Imagility News

US Government Agrees to Settlement Preventing Family Separation at the Border for Eight Years

The U.S. Department of Justice revealed on Monday a court settlement with migrant families separated at the border during the Trump administration. Pending approval by a San Diego district court, the agreement offers relief to victims of the former president’s policies and prohibits the U.S. government from employing similar measures for the next eight years. Should the settlement gains approval, it would provide temporary protection from “zero tolerance” policies, especially if Trump returns to the White House in January 2025 after the upcoming elections.

The deal stands to benefit approximately 4,500 to 5,000 minors and their parents, who suffered separation under the directives of Stephen Miller, Trump’s radical border advisor. Eligible individuals within this group may receive work permits lasting three to five years, housing assistance for one year, legal support, and limited medical coverage, including psychological help to address the trauma resulting from the situation.

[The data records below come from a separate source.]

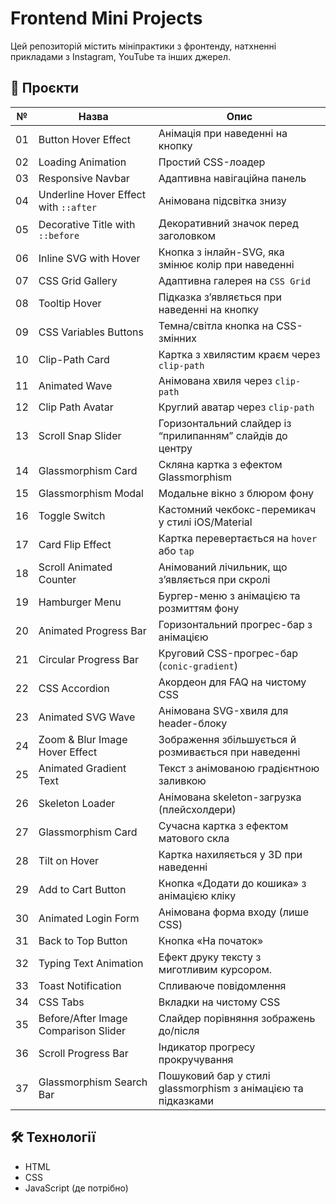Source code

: # Frontend Mini Projects

Цей репозиторій містить мініпрактики з фронтенду, натхненні прикладами з Instagram, YouTube та інших джерел.

## 📁 Проєкти

| №   | Назва                                 | Опис                                                          |
| --- | ------------------------------------- | ------------------------------------------------------------- |
| 01  | Button Hover Effect                   | Анімація при наведенні на кнопку                              |
| 02  | Loading Animation                     | Простий CSS-лоадер                                            |
| 03  | Responsive Navbar                     | Адаптивна навігаційна панель                                  |
| 04  | Underline Hover Effect with `::after` | Анімована підсвітка знизу                                     |
| 05  | Decorative Title with `::before`      | Декоративний значок перед заголовком                          |
| 06  | Inline SVG with Hover                 | Кнопка з інлайн-SVG, яка змінює колір при наведенні           |
| 07  | CSS Grid Gallery                      | Адаптивна галерея на `CSS Grid`                               |
| 08  | Tooltip Hover                         | Підказка з’являється при наведенні на кнопку                  |
| 09  | CSS Variables Buttons                 | Темна/світла кнопка на CSS-змінних                            |
| 10  | Clip-Path Card                        | Картка з хвилястим краєм через `clip-path`                    |
| 11  | Animated Wave                         | Анімована хвиля через `clip-path`                             |
| 12  | Clip Path Avatar                      | Круглий аватар через `clip-path`                              |
| 13  | Scroll Snap Slider                    | Горизонтальний слайдер із “прилипанням” слайдів до центру     |
| 14  | Glassmorphism Card                    | Скляна картка з ефектом Glassmorphism                         |
| 15  | Glassmorphism Modal                   | Модальне вікно з блюром фону                                  |
| 16  | Toggle Switch                         | Кастомний чекбокс-перемикач у стилі iOS/Material              |
| 17  | Card Flip Effect                      | Картка перевертається на `hover` або `tap`                    |
| 18  | Scroll Animated Counter               | Анімований лічильник, що з’являється при скролі               |
| 19  | Hamburger Menu                        | Бургер-меню з анімацією та розмиттям фону                     |
| 20  | Animated Progress Bar                 | Горизонтальний прогрес-бар з анімацією                        |
| 21  | Circular Progress Bar                 | Круговий CSS-прогрес-бар (`conic-gradient`)                   |
| 22  | CSS Accordion                         | Акордеон для FAQ на чистому CSS                               |
| 23  | Animated SVG Wave                     | Анімована SVG-хвиля для header-блоку                          |
| 24  | Zoom & Blur Image Hover Effect        | Зображення збільшується й розмивається при наведенні          |
| 25  | Animated Gradient Text                | Текст з анімованою градієнтною заливкою                       |
| 26  | Skeleton Loader                       | Анімована skeleton-загрузка (плейсхолдери)                    |
| 27  | Glassmorphism Card                    | Сучасна картка з ефектом матового скла                        |
| 28  | Tilt on Hover                         | Картка нахиляється у 3D при наведенні                         |
| 29  | Add to Cart Button                    | Кнопка «Додати до кошика» з анімацією кліку                   |
| 30  | Animated Login Form                   | Анімована форма входу (лише CSS)                              |
| 31  | Back to Top Button                    | Кнопка «На початок»                                           |
| 32  | Typing Text Animation                 | Ефект друку тексту з миготливим курсором.                     |
| 33  | Toast Notification                    | Спливаюче повідомлення                                        |
| 34  | CSS Tabs                              | Вкладки на чистому CSS                                        |
| 35  | Before/After Image Comparison Slider  | Слайдер порівняння зображень до/після                         |
| 36  | Scroll Progress Bar                   | Індикатор прогресу прокручування                              |
| 37  | Glassmorphism Search Bar              | Пошуковий бар у стилі glassmorphism з анімацією та підказками |

## 🛠️ Технології

- HTML
- CSS
- JavaScript (де потрібно)

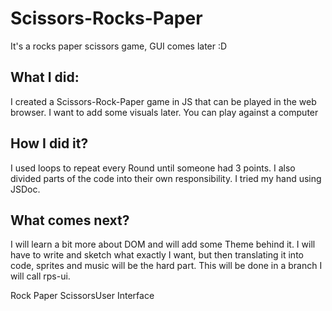 # Scissors-Rocks-Paper

It's a rocks paper scissors game, GUI comes later :D

## What I did:

I created a Scissors-Rock-Paper game in JS that can be played in the web browser.
I want to add some visuals later.
You can play against a computer

## How I did it?

I used loops to repeat every Round until someone had 3 points.
I also divided parts of the code into their own responsibility.
I tried my hand using JSDoc.

## What comes next?

I will learn a bit more about DOM and will add some
Theme behind it. I will have to write and sketch what exactly I want, but then translating it into code, sprites and music will be the hard part.
This will be done in a branch I will call rps-ui.

Rock Paper ScissorsUser Interface
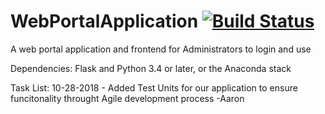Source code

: # WebPortalApplication [![Build Status](https://travis-ci.com/AMitchell719/WebPortalApplication.svg?branch=master)](https://travis-ci.com/AMitchell719/WebPortalApplication)
A web portal application and frontend for Administrators to login and use

Dependencies: Flask and Python 3.4 or later, or the Anaconda stack

Task List:
10-28-2018 - Added Test Units for our application to ensure funcitonality throught Agile development process -Aaron
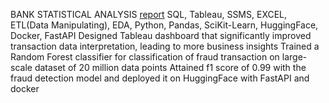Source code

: BANK STATISTICAL  ANALYSIS	[report](https://public.tableau.com/app/profile/aditya.jivoji/viz/BankTransactionsAnalysis_17260636112330/Dashboard2)
SQL, Tableau, SSMS, EXCEL, ETL(Data Manipulating), EDA, Python, Pandas, SciKit-Learn, HuggingFace, Docker, FastAPI
Designed Tableau dashboard that significantly improved transaction data interpretation, leading to more business insights
Trained a Random Forest classifier for classification of fraud transaction on large-scale dataset of 20 million data points
Attained f1 score of 0.99  with the fraud detection model and deployed it on HuggingFace with FastAPI and docker
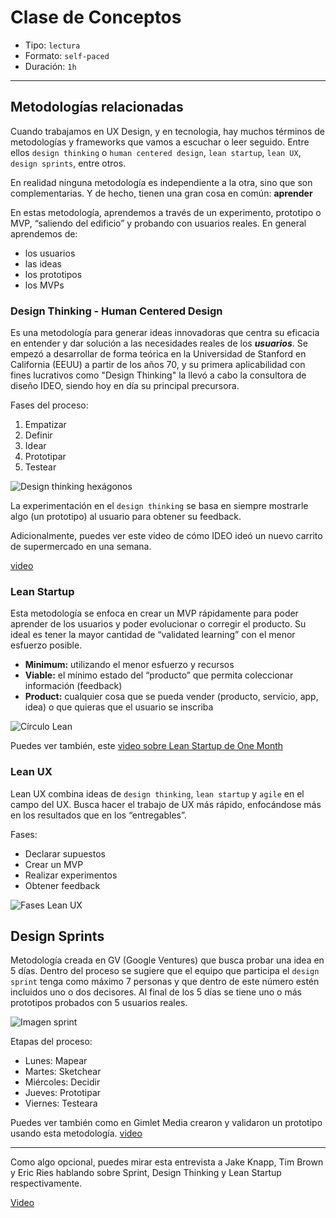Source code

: # Clase de Conceptos

- Tipo: `lectura`
- Formato: `self-paced`
- Duración: `1h`

***

## Metodologías relacionadas

Cuando trabajamos en UX Design, y en tecnologia, hay muchos términos de
metodologías y frameworks que vamos a escuchar o leer seguido. Entre ellos
`design thinking` o `human centered design`, `lean startup`, `lean UX`,
`design sprints`, entre otros.

En realidad ninguna metodología es independiente a la otra, sino que son
complementarias. Y de hecho, tienen una gran cosa en común: **aprender**

En estas metodología, aprendemos a través de un experimento, prototipo o MVP,
“saliendo del edificio” y probando con usuarios reales. En general aprendemos
de:

* los usuarios
* las ideas
* los prototipos
* los MVPs

### Design Thinking - Human Centered Design

Es una metodología para generar ideas innovadoras que centra su eficacia en
entender y dar solución a las necesidades reales de los **_usuarios_**. Se
empezó a desarrollar de forma teórica en la Universidad de Stanford en
California (EEUU) a partir de los años 70, y su primera aplicabilidad con fines
lucrativos como "Design Thinking" la llevó a cabo la consultora de diseño IDEO,
siendo hoy en día su principal precursora.

Fases del proceso:

1. Empatizar
2.  Definir
3. Idear
4. Prototipar
5. Testear

![Design thinking hexágonos](https://lh4.googleusercontent.com/NBcmNGSddfAfeKGla95NnHTHin0eAvP1cdo8NNxmtCOLyjYcedxCWnrQACTwkFG2J4VD81qpJuIiu9GY7wH4NVg86iqOrrkEt_8HQIb9dzr6jBnoaFCiFNg-sxSZiw9fJFuobcmIUyc)

La experimentación en el `design thinking` se basa en siempre mostrarle algo
(un prototipo) al usuario para obtener su feedback.

Adicionalmente, puedes ver este video de cómo IDEO ideó un nuevo carrito de
supermercado en una semana.

[video](https://youtu.be/McabDMc9Z4Y)

### Lean Startup

Esta metodología se enfoca en crear un MVP rápidamente para poder aprender de
los usuarios y poder evolucionar o corregir el producto. Su ideal es tener la
mayor cantidad de “validated learning” con el menor esfuerzo posible.

* **Minimum:** utilizando el menor esfuerzo y recursos
* **Viable:** el mínimo estado del “producto” que permita coleccionar
  información (feedback)
* **Product:** cualquier cosa que se pueda vender (producto, servicio, app,
  idea) o que quieras que el usuario se inscriba

![Círculo Lean](https://image.slidesharecdn.com/presentacinfinal-defensav2-140327151051-phpapp01/95/diseo-de-un-marco-de-referencia-para-el-emprendimiento-de-ti-basado-en-la-filosofa-lean-startup-15-638.jpg?cb=1395933204)

Puedes ver también, este [video sobre Lean Startup de One Month](https://youtu.be/X2YoHFuWkqs)

### Lean UX

Lean UX combina ideas de `design thinking`, `lean startup` y `agile` en el campo
del UX. Busca hacer el trabajo de UX más rápido, enfocándose más en los
resultados que en los “entregables”.

Fases:

* Declarar supuestos
* Crear un MVP
* Realizar experimentos
* Obtener feedback

![Fases Lean UX](https://lh6.googleusercontent.com/vCUr-V61KB-dV1TgdwoMpI1shFPEszjOifuIFTSeZbW21QpaJFVnKY23VIqNYrSOWUFUpCsFHIYRHj25l5ivebaqLADZAgXuh2rqoQreWC9Ea4yAsc4QATmFdJ4mCwv0o3Bmalhzsb8)

## Design Sprints

Metodología creada en GV (Google Ventures) que busca probar una idea en 5 días.
Dentro del proceso se sugiere que el equipo que participa el `design sprint`
tenga como máximo 7 personas y que dentro de este número estén incluidos uno o
dos decisores. Al final de los 5 días se tiene uno o más prototipos probados con
5 usuarios reales.

![Imagen sprint](https://zapier.cachefly.net/storage/photos/ebde1b47795447d66f88d80d28dcd7b9.png)

Etapas del proceso:

* Lunes: Mapear
* Martes: Sketchear
* Miércoles: Decidir
* Jueves: Prototipar
* Viernes: Testeara

Puedes ver también como en Gimlet Media crearon y validaron un prototipo usando
esta metodología.
[video]((https://youtu.be/iqGLrMjBLZ4))

*** 

Como algo opcional, puedes mirar esta entrevista a Jake Knapp, Tim Brown y
Eric Ries hablando sobre Sprint, Design Thinking y Lean Startup respectivamente.

[Video](https://youtu.be/bvFnHzU4_W8)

As part of the settlement, the government commits to continuing the identification of separated families, funding their reunification in the United States, and initiating procedures to consider offering them asylum. Notably, the settlement does not involve any financial compensation for the affected families.

The American Civil Liberties Union (ACLU), which initiated the suit in July 2019, highlighted the government’s commitment to refrain from implementing similar policies in the future as a crucial aspect of the agreement. Anthony Romero, the executive director of the ACLU, acknowledged the settlement as a closure to a dark chapter but emphasized the lasting tragic impact on the affected families.

Merrick Garland, Biden’s attorney general, commented on the settlement, stating, “This agreement will facilitate the reunification of separated families and provide them with critical services to aid in their recovery,” acknowledging three years of negotiations that led to the resolution.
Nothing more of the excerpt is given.